■ **WHAT THE TASK ASKS**
Repeat the lines below exactly as written, please, from the line with "The implementation includes" to the line with "- Request identifier", both lines included, and no others.

Collected data
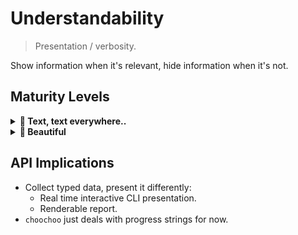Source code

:# Understandability

> Presentation / verbosity.

Show information when it's relevant, hide information when it's not.

## Maturity Levels

<details>
<summary><b>📃 Text, text everywhere..</b></summary>
<div style="margin-left: 18px;">

Show the user 200 MB of uncoloured logs per minute.

```text
2021-02-21T15:13:01.123 | Debug | my::krate::module | Starting application.
2021-02-21T15:13:01.325 | Info | another::krate::module | Connecting to server.
2021-02-21T15:13:01.500 | Debug | third::krate::module | Resolving DNS for `some.domain.com`.
2021-02-21T15:13:01.531 | Debug | someones::krate::module | Looking up name server for `some.domain.com`
2021-02-21T15:13:01.570 | Debug | third::krate::module | DNS Resolved to 1.2.3.4
..
```

</div>
</details>

<details>
<summary><b>🎨 Beautiful</b></summary>
<div style="margin-left: 18px;">

The ultimate complexity is simplicity.

* Show progress detail for current step, hide detail when it's done.
* Highlight important information, dim contextual information.

</div>
</details>

## API Implications

* Collect typed data, present it differently:
    - Real time interactive CLI presentation.
    - Renderable report.
* `choochoo` just deals with progress strings for now.

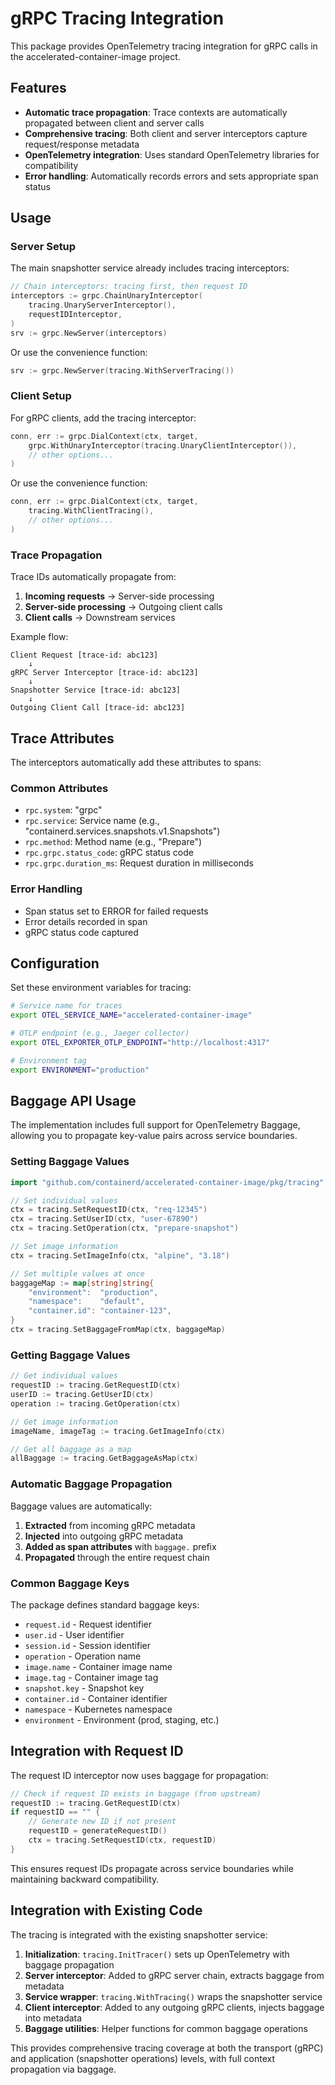 # gRPC Tracing Integration

This package provides OpenTelemetry tracing integration for gRPC calls in the accelerated-container-image project.

## Features

- **Automatic trace propagation**: Trace contexts are automatically propagated between client and server calls
- **Comprehensive tracing**: Both client and server interceptors capture request/response metadata
- **OpenTelemetry integration**: Uses standard OpenTelemetry libraries for compatibility
- **Error handling**: Automatically records errors and sets appropriate span status

## Usage

### Server Setup

The main snapshotter service already includes tracing interceptors:

```go
// Chain interceptors: tracing first, then request ID
interceptors := grpc.ChainUnaryInterceptor(
    tracing.UnaryServerInterceptor(),
    requestIDInterceptor,
)
srv := grpc.NewServer(interceptors)
```

Or use the convenience function:

```go
srv := grpc.NewServer(tracing.WithServerTracing())
```

### Client Setup

For gRPC clients, add the tracing interceptor:

```go
conn, err := grpc.DialContext(ctx, target,
    grpc.WithUnaryInterceptor(tracing.UnaryClientInterceptor()),
    // other options...
)
```

Or use the convenience function:

```go
conn, err := grpc.DialContext(ctx, target,
    tracing.WithClientTracing(),
    // other options...
)
```

### Trace Propagation

Trace IDs automatically propagate from:
1. **Incoming requests** → Server-side processing
2. **Server-side processing** → Outgoing client calls
3. **Client calls** → Downstream services

Example flow:
```
Client Request [trace-id: abc123]
    ↓
gRPC Server Interceptor [trace-id: abc123]
    ↓
Snapshotter Service [trace-id: abc123]
    ↓
Outgoing Client Call [trace-id: abc123]
```

## Trace Attributes

The interceptors automatically add these attributes to spans:

### Common Attributes
- `rpc.system`: "grpc"
- `rpc.service`: Service name (e.g., "containerd.services.snapshots.v1.Snapshots")
- `rpc.method`: Method name (e.g., "Prepare")
- `rpc.grpc.status_code`: gRPC status code
- `rpc.grpc.duration_ms`: Request duration in milliseconds

### Error Handling
- Span status set to ERROR for failed requests
- Error details recorded in span
- gRPC status code captured

## Configuration

Set these environment variables for tracing:

```bash
# Service name for traces
export OTEL_SERVICE_NAME="accelerated-container-image"

# OTLP endpoint (e.g., Jaeger collector)
export OTEL_EXPORTER_OTLP_ENDPOINT="http://localhost:4317"

# Environment tag
export ENVIRONMENT="production"
```

## Baggage API Usage

The implementation includes full support for OpenTelemetry Baggage, allowing you to propagate key-value pairs across service boundaries.

### Setting Baggage Values

```go
import "github.com/containerd/accelerated-container-image/pkg/tracing"

// Set individual values
ctx = tracing.SetRequestID(ctx, "req-12345")
ctx = tracing.SetUserID(ctx, "user-67890")
ctx = tracing.SetOperation(ctx, "prepare-snapshot")

// Set image information
ctx = tracing.SetImageInfo(ctx, "alpine", "3.18")

// Set multiple values at once
baggageMap := map[string]string{
    "environment":  "production",
    "namespace":    "default",
    "container.id": "container-123",
}
ctx = tracing.SetBaggageFromMap(ctx, baggageMap)
```

### Getting Baggage Values

```go
// Get individual values
requestID := tracing.GetRequestID(ctx)
userID := tracing.GetUserID(ctx)
operation := tracing.GetOperation(ctx)

// Get image information
imageName, imageTag := tracing.GetImageInfo(ctx)

// Get all baggage as a map
allBaggage := tracing.GetBaggageAsMap(ctx)
```

### Automatic Baggage Propagation

Baggage values are automatically:
1. **Extracted** from incoming gRPC metadata
2. **Injected** into outgoing gRPC metadata
3. **Added as span attributes** with `baggage.` prefix
4. **Propagated** through the entire request chain

### Common Baggage Keys

The package defines standard baggage keys:
- `request.id` - Request identifier
- `user.id` - User identifier  
- `session.id` - Session identifier
- `operation` - Operation name
- `image.name` - Container image name
- `image.tag` - Container image tag
- `snapshot.key` - Snapshot key
- `container.id` - Container identifier
- `namespace` - Kubernetes namespace
- `environment` - Environment (prod, staging, etc.)

## Integration with Request ID

The request ID interceptor now uses baggage for propagation:

```go
// Check if request ID exists in baggage (from upstream)
requestID := tracing.GetRequestID(ctx)
if requestID == "" {
    // Generate new ID if not present
    requestID = generateRequestID()
    ctx = tracing.SetRequestID(ctx, requestID)
}
```

This ensures request IDs propagate across service boundaries while maintaining backward compatibility.

## Integration with Existing Code

The tracing is integrated with the existing snapshotter service:

1. **Initialization**: `tracing.InitTracer()` sets up OpenTelemetry with baggage propagation
2. **Server interceptor**: Added to gRPC server chain, extracts baggage from metadata
3. **Service wrapper**: `tracing.WithTracing()` wraps the snapshotter service
4. **Client interceptor**: Added to any outgoing gRPC clients, injects baggage into metadata
5. **Baggage utilities**: Helper functions for common baggage operations

This provides comprehensive tracing coverage at both the transport (gRPC) and application (snapshotter operations) levels, with full context propagation via baggage.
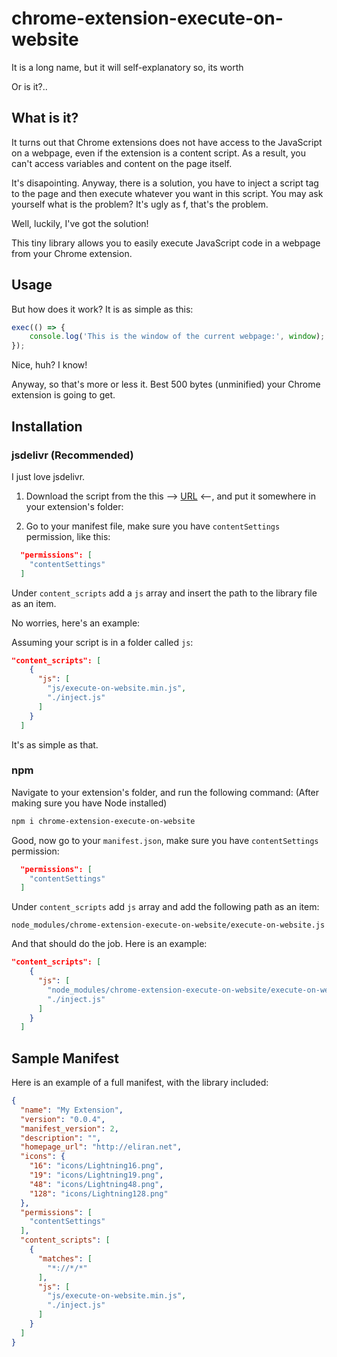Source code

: # chrome-extension-execute-on-website

It is a long name, but it will self-explanatory so, its worth

Or is it?..

## What is it?
It turns out that Chrome extensions does not have access to the JavaScript on a webpage, even if the extension is a content script. As a result, you can't access variables and content on the page itself.

It's disapointing. Anyway, there is a solution, you have to inject a script tag to the page and then execute whatever you want in this script. You may ask yourself what is the problem? It's ugly as f, that's the problem.

Well, luckily, I've got the solution!

This tiny library allows you to easily execute JavaScript code in a webpage from your Chrome extension.

## Usage
But how does it work? It is as simple as this:

```javascript
exec(() => {
    console.log('This is the window of the current webpage:', window);
});
```

Nice, huh? I know!

Anyway, so that's more or less it. Best 500 bytes (unminified) your Chrome extension is going to get.

## Installation
### jsdelivr (Recommended)
I just love jsdelivr.

1. Download the script from the this --> [URL](https://cdn.jsdelivr.net/npm/chrome-extension-execute-on-website/execute-on-website.min.js) <--, and put it somewhere in your extension's folder:


2. Go to your manifest file, make sure you have `contentSettings` permission, like this:
```json
  "permissions": [
    "contentSettings"
  ]
```

Under `content_scripts` add a `js` array and insert the path to the library file as an item.

No worries, here's an example:

Assuming your script is in a folder called `js`:

```json
"content_scripts": [
    {
      "js": [
        "js/execute-on-website.min.js",
        "./inject.js"
      ]
    }
  ]
```

It's as simple as that.

### npm

Navigate to your extension's folder, and run the following command: (After making sure you have Node installed)
```bash
npm i chrome-extension-execute-on-website
```
Good, now go to your `manifest.json`, make sure you have `contentSettings` permission:
```json
  "permissions": [
    "contentSettings"
  ]
```
Under `content_scripts` add `js` array and add the following path as an item:

`node_modules/chrome-extension-execute-on-website/execute-on-website.js`

And that should do the job. Here is an example:

```json
"content_scripts": [
    {
      "js": [
        "node_modules/chrome-extension-execute-on-website/execute-on-website.js",
        "./inject.js"
      ]
    }
  ]
```

## Sample Manifest
Here is an example of a full manifest, with the library included:
```json
{
  "name": "My Extension",
  "version": "0.0.4",
  "manifest_version": 2,
  "description": "",
  "homepage_url": "http://eliran.net",
  "icons": {
    "16": "icons/Lightning16.png",
    "19": "icons/Lightning19.png",
    "48": "icons/Lightning48.png",
    "128": "icons/Lightning128.png"
  },
  "permissions": [
    "contentSettings"
  ],
  "content_scripts": [
    {
      "matches": [
        "*://*/*"
      ],
      "js": [
        "js/execute-on-website.min.js",
        "./inject.js"
      ]
    }
  ]
}
```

■ **SOLUTION TO THIS EXERCISE**
The implementation includes full support for OpenTelemetry Baggage, allowing you to propagate key-value pairs across service boundaries.

### Setting Baggage Values

```go
import "github.com/containerd/accelerated-container-image/pkg/tracing"

// Set individual values
ctx = tracing.SetRequestID(ctx, "req-12345")
ctx = tracing.SetUserID(ctx, "user-67890")
ctx = tracing.SetOperation(ctx, "prepare-snapshot")

// Set image information
ctx = tracing.SetImageInfo(ctx, "alpine", "3.18")

// Set multiple values at once
baggageMap := map[string]string{
    "environment":  "production",
    "namespace":    "default",
    "container.id": "container-123",
}
ctx = tracing.SetBaggageFromMap(ctx, baggageMap)
```

### Getting Baggage Values

```go
// Get individual values
requestID := tracing.GetRequestID(ctx)
userID := tracing.GetUserID(ctx)
operation := tracing.GetOperation(ctx)

// Get image information
imageName, imageTag := tracing.GetImageInfo(ctx)

// Get all baggage as a map
allBaggage := tracing.GetBaggageAsMap(ctx)
```

### Automatic Baggage Propagation

Baggage values are automatically:
1. **Extracted** from incoming gRPC metadata
2. **Injected** into outgoing gRPC metadata
3. **Added as span attributes** with `baggage.` prefix
4. **Propagated** through the entire request chain

### Common Baggage Keys

The package defines standard baggage keys:
- `request.id` - Request identifier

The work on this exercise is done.